BEGIN TASK DATA

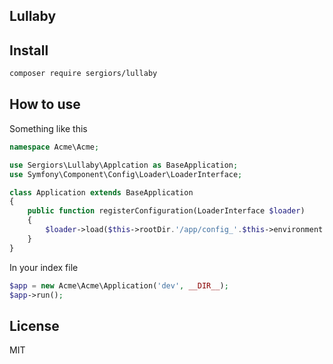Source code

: Lullaby
------

Install
-------
```bash
composer require sergiors/lullaby
```

How to use
----------

Something like this
```php
namespace Acme\Acme;

use Sergiors\Lullaby\Applcation as BaseApplication;
use Symfony\Component\Config\Loader\LoaderInterface;

class Application extends BaseApplication
{
    public function registerConfiguration(LoaderInterface $loader)
    {
        $loader->load($this->rootDir.'/app/config_'.$this->environment.'.yml');
    }
}
```

In your index file
```php
$app = new Acme\Acme\Application('dev', __DIR__);
$app->run();
```

License
------
MIT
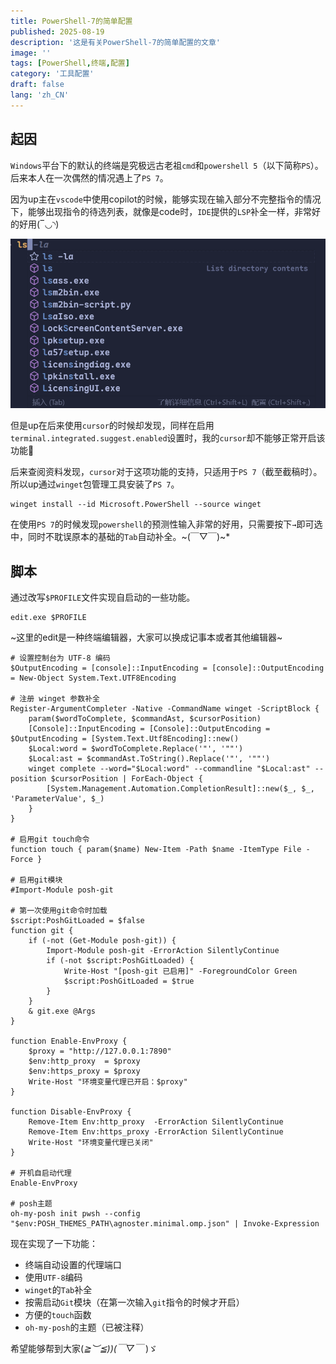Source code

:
 ```yaml
---
title: PowerShell-7的简单配置
published: 2025-08-19
description: '这是有关PowerShell-7的简单配置的文章'
image: ''
tags: [PowerShell,终端,配置]
category: '工具配置'
draft: false 
lang: 'zh_CN'
---
```


## 起因

`Windows`平台下的默认的终端是究极远古老祖`cmd`和`powershell 5`（以下简称`PS`）。后来本人在一次偶然的情况遇上了`PS 7`。

因为up主在`vscode`中使用copilot的时候，能够实现在输入部分不完整指令的情况下，能够出现指令的待选列表，就像是code时，`IDE`提供的`LSP`补全一样，非常好的好用(‾◡◝)

![终端代码待选](PowerShell-7的简单配置/powershell-terminal-suggestion.png)

但是up在后来使用`cursor`的时候却发现，同样在启用`terminal.integrated.suggest.enabled`设置时，我的`cursor`却不能够正常开启该功能🥲

后来查阅资料发现，`cursor`对于这项功能的支持，只适用于`PS 7`（截至截稿时）。所以up通过`winget`包管理工具安装了`PS 7`。

```she
winget install --id Microsoft.PowerShell --source winget
```

在使用`PS 7`的时候发现`powershell`的预测性输入非常的好用，只需要按下`→`即可选中，同时不耽误原本的基础的`Tab`自动补全。\~(￣▽￣)\~*

## 脚本

通过改写`$PROFILE`文件实现自启动的一些功能。

```she
edit.exe $PROFILE
```

~这里的edit是一种终端编辑器，大家可以换成记事本或者其他编辑器~

```
# 设置控制台为 UTF-8 编码
$OutputEncoding = [console]::InputEncoding = [console]::OutputEncoding = New-Object System.Text.UTF8Encoding

# 注册 winget 参数补全
Register-ArgumentCompleter -Native -CommandName winget -ScriptBlock {
    param($wordToComplete, $commandAst, $cursorPosition)
    [Console]::InputEncoding = [Console]::OutputEncoding = $OutputEncoding = [System.Text.Utf8Encoding]::new()
    $Local:word = $wordToComplete.Replace('"', '""')
    $Local:ast = $commandAst.ToString().Replace('"', '""')
    winget complete --word="$Local:word" --commandline "$Local:ast" --position $cursorPosition | ForEach-Object {
        [System.Management.Automation.CompletionResult]::new($_, $_, 'ParameterValue', $_)
    }
}

# 启用git touch命令
function touch { param($name) New-Item -Path $name -ItemType File -Force }

# 启用git模块
#Import-Module posh-git

# 第一次使用git命令时加载
$script:PoshGitLoaded = $false
function git {
    if (-not (Get-Module posh-git)) {
        Import-Module posh-git -ErrorAction SilentlyContinue
        if (-not $script:PoshGitLoaded) {
            Write-Host "[posh-git 已启用]" -ForegroundColor Green
            $script:PoshGitLoaded = $true
        }
    }
    & git.exe @Args
}

function Enable-EnvProxy {
    $proxy = "http://127.0.0.1:7890"
    $env:http_proxy  = $proxy
    $env:https_proxy = $proxy
    Write-Host "环境变量代理已开启：$proxy"
}

function Disable-EnvProxy {
    Remove-Item Env:http_proxy  -ErrorAction SilentlyContinue
    Remove-Item Env:https_proxy -ErrorAction SilentlyContinue
    Write-Host "环境变量代理已关闭"
}

# 开机自启动代理
Enable-EnvProxy

# posh主题
oh-my-posh init pwsh --config "$env:POSH_THEMES_PATH\agnoster.minimal.omp.json" | Invoke-Expression
```



现在实现了一下功能：

- 终端自动设置的代理端口
- 使用`UTF-8`编码
- `winget`的`Tab`补全
- 按需启动`Git`模块（在第一次输入`git`指令的时候才开启）
- 方便的`touch`函数
- `oh-my-posh`的主题（已被注释）

希望能够帮到大家(*≧︶≦))(￣▽￣* )ゞ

END TASK DATA

• WHAT IS REQUIRED: Omitting the pictures, repeat all entries exactly.

• RESPONSE TO THE EXERCISE:
Source code

: Lullaby
------

Install
-------
```bash
composer require sergiors/lullaby
```

How to use
----------

Something like this
```php
namespace Acme\Acme;

use Sergiors\Lullaby\Applcation as BaseApplication;
use Symfony\Component\Config\Loader\LoaderInterface;

class Application extends BaseApplication
{
    public function registerConfiguration(LoaderInterface $loader)
    {
        $loader->load($this->rootDir.'/app/config_'.$this->environment.'.yml');
    }
}
```

In your index file
```php
$app = new Acme\Acme\Application('dev', __DIR__);
$app->run();
```

License
------
MIT
Source code

:
 ```yaml
---
title: PowerShell-7的简单配置
published: 2025-08-19
description: '这是有关PowerShell-7的简单配置的文章'
image: ''
tags: [PowerShell,终端,配置]
category: '工具配置'
draft: false 
lang: 'zh_CN'
---
```


## 起因

`Windows`平台下的默认的终端是究极远古老祖`cmd`和`powershell 5`（以下简称`PS`）。后来本人在一次偶然的情况遇上了`PS 7`。

因为up主在`vscode`中使用copilot的时候，能够实现在输入部分不完整指令的情况下，能够出现指令的待选列表，就像是code时，`IDE`提供的`LSP`补全一样，非常好的好用(‾◡◝)

![终端代码待选](PowerShell-7的简单配置/powershell-terminal-suggestion.png)

但是up在后来使用`cursor`的时候却发现，同样在启用`terminal.integrated.suggest.enabled`设置时，我的`cursor`却不能够正常开启该功能🥲

后来查阅资料发现，`cursor`对于这项功能的支持，只适用于`PS 7`（截至截稿时）。所以up通过`winget`包管理工具安装了`PS 7`。

```she
winget install --id Microsoft.PowerShell --source winget
```

在使用`PS 7`的时候发现`powershell`的预测性输入非常的好用，只需要按下`→`即可选中，同时不耽误原本的基础的`Tab`自动补全。\~(￣▽￣)\~*

## 脚本

通过改写`$PROFILE`文件实现自启动的一些功能。

```she
edit.exe $PROFILE
```

~这里的edit是一种终端编辑器，大家可以换成记事本或者其他编辑器~

```
# 设置控制台为 UTF-8 编码
$OutputEncoding = [console]::InputEncoding = [console]::OutputEncoding = New-Object System.Text.UTF8Encoding

# 注册 winget 参数补全
Register-ArgumentCompleter -Native -CommandName winget -ScriptBlock {
    param($wordToComplete, $commandAst, $cursorPosition)
    [Console]::InputEncoding = [Console]::OutputEncoding = $OutputEncoding = [System.Text.Utf8Encoding]::new()
    $Local:word = $wordToComplete.Replace('"', '""')
    $Local:ast = $commandAst.ToString().Replace('"', '""')
    winget complete --word="$Local:word" --commandline "$Local:ast" --position $cursorPosition | ForEach-Object {
        [System.Management.Automation.CompletionResult]::new($_, $_, 'ParameterValue', $_)
    }
}

# 启用git touch命令
function touch { param($name) New-Item -Path $name -ItemType File -Force }

# 启用git模块
#Import-Module posh-git

# 第一次使用git命令时加载
$script:PoshGitLoaded = $false
function git {
    if (-not (Get-Module posh-git)) {
        Import-Module posh-git -ErrorAction SilentlyContinue
        if (-not $script:PoshGitLoaded) {
            Write-Host "[posh-git 已启用]" -ForegroundColor Green
            $script:PoshGitLoaded = $true
        }
    }
    & git.exe @Args
}

function Enable-EnvProxy {
    $proxy = "http://127.0.0.1:7890"
    $env:http_proxy  = $proxy
    $env:https_proxy = $proxy
    Write-Host "环境变量代理已开启：$proxy"
}

function Disable-EnvProxy {
    Remove-Item Env:http_proxy  -ErrorAction SilentlyContinue
    Remove-Item Env:https_proxy -ErrorAction SilentlyContinue
    Write-Host "环境变量代理已关闭"
}

# 开机自启动代理
Enable-EnvProxy

# posh主题
oh-my-posh init pwsh --config "$env:POSH_THEMES_PATH\agnoster.minimal.omp.json" | Invoke-Expression
```



现在实现了一下功能：

- 终端自动设置的代理端口
- 使用`UTF-8`编码
- `winget`的`Tab`补全
- 按需启动`Git`模块（在第一次输入`git`指令的时候才开启）
- 方便的`touch`函数
- `oh-my-posh`的主题（已被注释）

希望能够帮到大家(*≧︶≦))(￣▽￣* )ゞ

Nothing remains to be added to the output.